Los huaves
Salimos de la ciudad de Oaxaca poco después del medio día el primero de febrero, nuestra intención era llegar a Juchitán por la noche, descansar y salir rumbo a San Mateo del Mar para disfrutar de la fiesta dedicada a la virgen de la Candelaria, la patrona de esas tierras.
El plan del viaje al Istmo de Tehuantepec obedecía al compromiso de presentar en Juchitán, el día 4 de ese mismo mes, el libro “Oaxaca 2010, voces de la transición”, del que soy coautor y fue editado por Carteles Editores, de nuestro amigo Claudio Sánchez Islas. Como la fecha de la presentación se ligaba a un “puente” largo, a los que ya nos estamos acostumbrado y que nos crean tan mala fama en el extranjero, decidimos aprovecharlo ante la imposibilidad de cambiar el estado de cosas.
Como nuestros amigos Margarito Guerra y Romy nos ofrecieron hospedarnos en su casa de sobrio estilo zapoteca, mi esposa Leticia y yo, podríamos pasar con mayor tranquilidad nuestra estancia en el Istmo y de paso realizar algunas tareas pendientes, una de ellas, como he mencionado, era visitar San Mateo del Mar.
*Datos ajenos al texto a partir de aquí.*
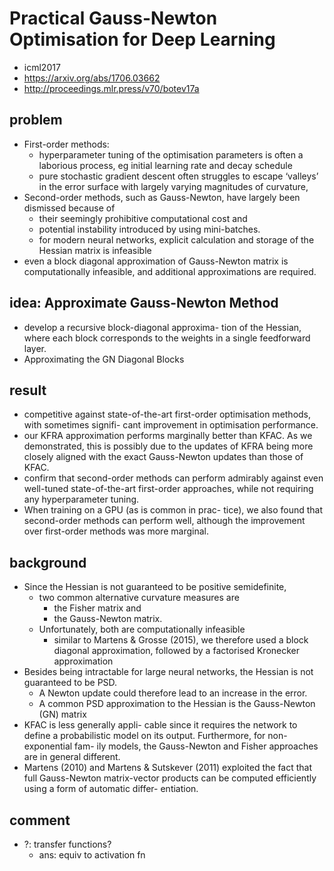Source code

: # Practical Gauss-Newton Optimisation for Deep Learning
* icml2017
* https://arxiv.org/abs/1706.03662
* http://proceedings.mlr.press/v70/botev17a

## problem
* First-order methods:
  * hyperparameter tuning of the optimisation parameters is
    often a laborious process, eg  initial learning rate and decay schedule
  * pure stochastic gradient descent often struggles to escape ‘valleys’ in the error surface with 
    largely varying magnitudes of curvature,
* Second-order methods, such as Gauss-Newton, have largely been dismissed
  because of
  * their seemingly prohibitive computational cost and
  * potential instability introduced by using mini-batches.
  * for modern neural networks, explicit calculation and storage of the Hessian matrix is infeasible
* even a block diagonal approximation of Gauss-Newton matrix is computationally infeasible, and 
  additional approximations are required. 

## idea:  Approximate Gauss-Newton Method
* develop a recursive block-diagonal approxima-
tion of the Hessian, where each block corresponds to the
weights in a single feedforward layer.
* Approximating the GN Diagonal Blocks

## result
* competitive against state-of-the-art first-order
  optimisation methods, with sometimes signifi-
  cant improvement in optimisation performance.
* our KFRA approximation performs marginally
  better than KFAC. As we demonstrated, this is possibly due
  to the updates of KFRA being more closely aligned with
  the exact Gauss-Newton updates than those of KFAC.
* confirm that second-order methods can perform admirably against
  even well-tuned state-of-the-art first-order
  approaches, while not requiring any hyperparameter tuning.
* When training on a GPU (as is common in prac-
  tice), we also found that second-order methods can perform
  well, although the improvement over first-order methods
  was more marginal.

## background
* Since the Hessian is not guaranteed to be positive semidefinite,
  * two common alternative curvature measures are
    * the Fisher matrix and
    * the Gauss-Newton matrix.
  * Unfortunately, both are computationally infeasible
    * similar to Martens & Grosse (2015),
      we therefore used a block diagonal approximation,
      followed by a factorised Kronecker approximation
* Besides being intractable for large neural networks, the
  Hessian is not guaranteed to be PSD.
  * A Newton update could therefore lead to an increase in the error.
  * A common PSD approximation to the Hessian is the Gauss-Newton (GN) matrix
* KFAC is less generally appli-
cable since it requires the network to define a probabilistic
model on its output. Furthermore, for non-exponential fam-
ily models, the Gauss-Newton and Fisher approaches are in
general different.
* Martens (2010) and Martens & Sutskever (2011) exploited
the fact that full Gauss-Newton matrix-vector products can
be computed efficiently using a form of automatic differ-
entiation. 

## comment
* ?: transfer functions?
  * ans: equiv to activation fn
De pequeño conocí a ese municipio mareño, mi madre, comerciante como muchas mujeres istmeñas, me llevaba a sus viajes a tierras ikoods. Las casas de palma con amplios patios son características de los huaves, la fina arena que llenaba sus calles obligaba a caminar de cierta manera: con los pies hacia dentro como remando con ellos. El agua se sacaba de pozos poco profundos que cavaban cerca de las casas y recubrían con petates para evitar derrumbes; de esos pozos bebíamos un agua de un sabor dulce que contrastaba con la cercanía de la mar salada. Por las noches, los niños salíamos a jugar a la luz de la luna que volvía de plata la tierra que llenaba al pueblo. A lo lejos, cuando el brillo lunar lo permitía, se alcanzaban a ver las dunas, impresionantes esculturas que asemejaban pequeñas montañas de talco. Más tarde nuestros padres nos llamaban para cenar pescado o el famoso mengue, con una tasa de café, para después dormir en un petate o dáa, sobre la tibia arena del piso de la casa ikood.
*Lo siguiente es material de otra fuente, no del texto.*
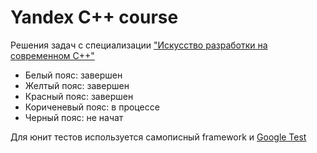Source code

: # Yandex C++ course
Решения задач с специализации ["Искусство разработки на современном C++"](https://www.coursera.org/specializations/c-plus-plus-modern-development)

- Белый пояс: завершен
- Желтый пояс: завершен
- Красный пояс: завершен
- Кориченевый пояс: в процессе
- Черный пояс: не начат

Для юнит тестов используется самописный framework и [Google Test](https://github.com/google/googletest)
Salimos de Juchitán por la mañana después de tomar un desayuno. En coche, tardamos un poco menos de una hora en llegar a San Mateo por el camino que, de Salina Cruz, conduce al pueblo. El paisaje sigue siendo hermoso, pasamos por el río de Huilotepec con sus rápidas aguas de un verde obscuro, y transitamos por el serpenteante camino a San Mateo, que atraviesa una planicie, que hace millones de años fue el fondo del mar.
Al llegar al pueblo, hicimos una parada en el lago que lo cruza. Unas fotos junto a él y a una vieja canoa huérfana de pesca, bastaron para fijar el paisaje, espero que para siempre.
Caminamos rumbo al centro de la población bajo un sol radiante, de pronto, una niña nos ofrece gritando: “¡Compren gueta Bingui!”. Gueta Bingui es la expresión zapoteca para el mengue huave. Nos sorprendió que la niña ikood, se refiriera de esa manera a una manjar tan propio de esas tierras, pero eso era apenas el principio de las sorpresas.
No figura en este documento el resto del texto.